石油業界にとって嫌な、しかし大きなニュースが出ました。「石油終戦」を予感させるものです。インド政府が、2030年以降に同国内で販売する車をすべてEVにするという政策を明らかにしました。ドイツでは連邦議会が、2030年までにガソリン・軽油車の全廃を連邦議会が全会一致で可決しました。ドイツの場合、あくまで議会で法的拘束力はありませんが、政府の政策に影響を与えることは間違いありません。
さらに、最大の自動車市場である中国でも「クリーンエネルギー自動車の普及促進に向けた厳しい燃費基準導入を計画しつつあり、世界の大手メーカーは試練にさらされている。

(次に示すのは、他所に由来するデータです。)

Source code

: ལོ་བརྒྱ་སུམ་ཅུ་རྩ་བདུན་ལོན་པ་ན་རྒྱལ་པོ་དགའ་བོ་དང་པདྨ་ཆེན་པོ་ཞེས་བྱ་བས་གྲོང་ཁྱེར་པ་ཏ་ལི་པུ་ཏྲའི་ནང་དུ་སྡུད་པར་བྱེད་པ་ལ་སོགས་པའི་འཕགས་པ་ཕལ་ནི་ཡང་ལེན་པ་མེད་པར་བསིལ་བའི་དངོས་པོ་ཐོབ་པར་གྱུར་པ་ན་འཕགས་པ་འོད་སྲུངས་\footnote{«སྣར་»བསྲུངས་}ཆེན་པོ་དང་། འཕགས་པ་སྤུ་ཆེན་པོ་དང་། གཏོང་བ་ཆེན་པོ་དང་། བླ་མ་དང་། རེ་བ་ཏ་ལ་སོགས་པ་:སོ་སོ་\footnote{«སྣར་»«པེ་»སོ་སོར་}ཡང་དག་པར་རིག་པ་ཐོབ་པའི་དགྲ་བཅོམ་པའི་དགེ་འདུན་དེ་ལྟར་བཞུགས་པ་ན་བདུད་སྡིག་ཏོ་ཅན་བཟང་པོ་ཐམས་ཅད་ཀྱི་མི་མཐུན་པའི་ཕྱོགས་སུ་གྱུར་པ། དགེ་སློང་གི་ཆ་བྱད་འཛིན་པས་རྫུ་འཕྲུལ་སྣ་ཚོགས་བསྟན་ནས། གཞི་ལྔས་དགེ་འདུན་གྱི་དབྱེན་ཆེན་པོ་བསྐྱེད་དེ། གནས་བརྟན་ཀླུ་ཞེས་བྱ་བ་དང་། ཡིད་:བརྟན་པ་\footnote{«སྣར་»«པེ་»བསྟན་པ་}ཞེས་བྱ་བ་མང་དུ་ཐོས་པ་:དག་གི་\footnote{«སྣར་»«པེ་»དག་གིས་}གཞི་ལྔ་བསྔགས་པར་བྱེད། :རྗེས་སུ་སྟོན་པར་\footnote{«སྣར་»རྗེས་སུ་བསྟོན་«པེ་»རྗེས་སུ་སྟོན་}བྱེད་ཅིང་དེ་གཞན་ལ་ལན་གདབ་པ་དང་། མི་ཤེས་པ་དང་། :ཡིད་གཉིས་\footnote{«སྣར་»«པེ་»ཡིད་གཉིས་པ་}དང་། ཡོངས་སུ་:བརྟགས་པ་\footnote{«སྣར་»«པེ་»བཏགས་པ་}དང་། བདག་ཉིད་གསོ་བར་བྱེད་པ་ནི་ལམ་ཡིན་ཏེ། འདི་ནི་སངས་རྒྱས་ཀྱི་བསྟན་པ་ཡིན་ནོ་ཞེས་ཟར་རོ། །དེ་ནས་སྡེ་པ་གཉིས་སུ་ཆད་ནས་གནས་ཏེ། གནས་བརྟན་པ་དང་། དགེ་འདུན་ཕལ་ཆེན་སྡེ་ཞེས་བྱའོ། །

昨年九月に公表された当局の提案では、各メーカーに販売台数の八%を来年までにEVないしPHVとするよう義務付けた。この比率は2019年に10%、20年には12%まで高められる。」(ロイター)と報道されています。
世界の二大自動車市場と自動車産業のメッカ・ドイツが、EVに舵を切ったということです。この中で不気味なキーワードが、「2020年」です。
インドは、新車販売台数約360万台ですが、20年にEVとハイブリッド車の登録台数を600万~700万台にする方針です。中国はもっと具体的で、18年に販売する車の8%をEVかPHV(プラグインハイブリッド)とし、19年10%、20年12%と実行目標を自動車メーカーに義務付けています。
トヨタの最大戦略市場である中国で、プリウスが売れなくなります。補助金である「エコカークレジット」が取れなくなるので、一気に競争力を失います。世界のロボット技術の権威で“米国の宝”と呼ばれるギル・ブラッド氏を招いて、豊田章男社長肝いりで「EV開発室」を設置しました。
報道されるように燃料エンジンしか製造してこなかった同社技術陣は大混乱しているようですが、EVをラインアップしないと“世界のトヨタ”が存続しないという危機感の表れです。FCV(燃料電池車)なんて吹っ飛んじゃいますね。先行する日産、三菱はEV技術・車種にさらに磨きをかけるので、米テスラや欧州車も絡んでEV開発・販売競争に突入します。
資源エネルギー庁は2021年までのガソリン内需予測を年率1.7%ずつ漸減としています。これだけでも2015年度比12%減であり、コスモ石油がほぼ吹き飛ぶほどの激減です。
しかし、自動車のEV化に一気に拍車が掛かる情勢です。しかも20年はオリンピック・イヤーが重なります。政府は東京をエコカータウンにするはずです。
この年までに、トヨタはEV車種をラインナップして本格的に販売開始しているでしょう。キャッチフレーズ作りが得意なあの女性知事が在任しておれば、“クール・ビークル”なんで言い出すかもしれません。ガソリン需要は、2004年以降ジワジワと真綿で首を絞めるように縮小してきました。しかし、2020年、ガソリン1..7%どころか、いきなり「17%減」という恐ろしいシナリオが現実味を帯びてきました。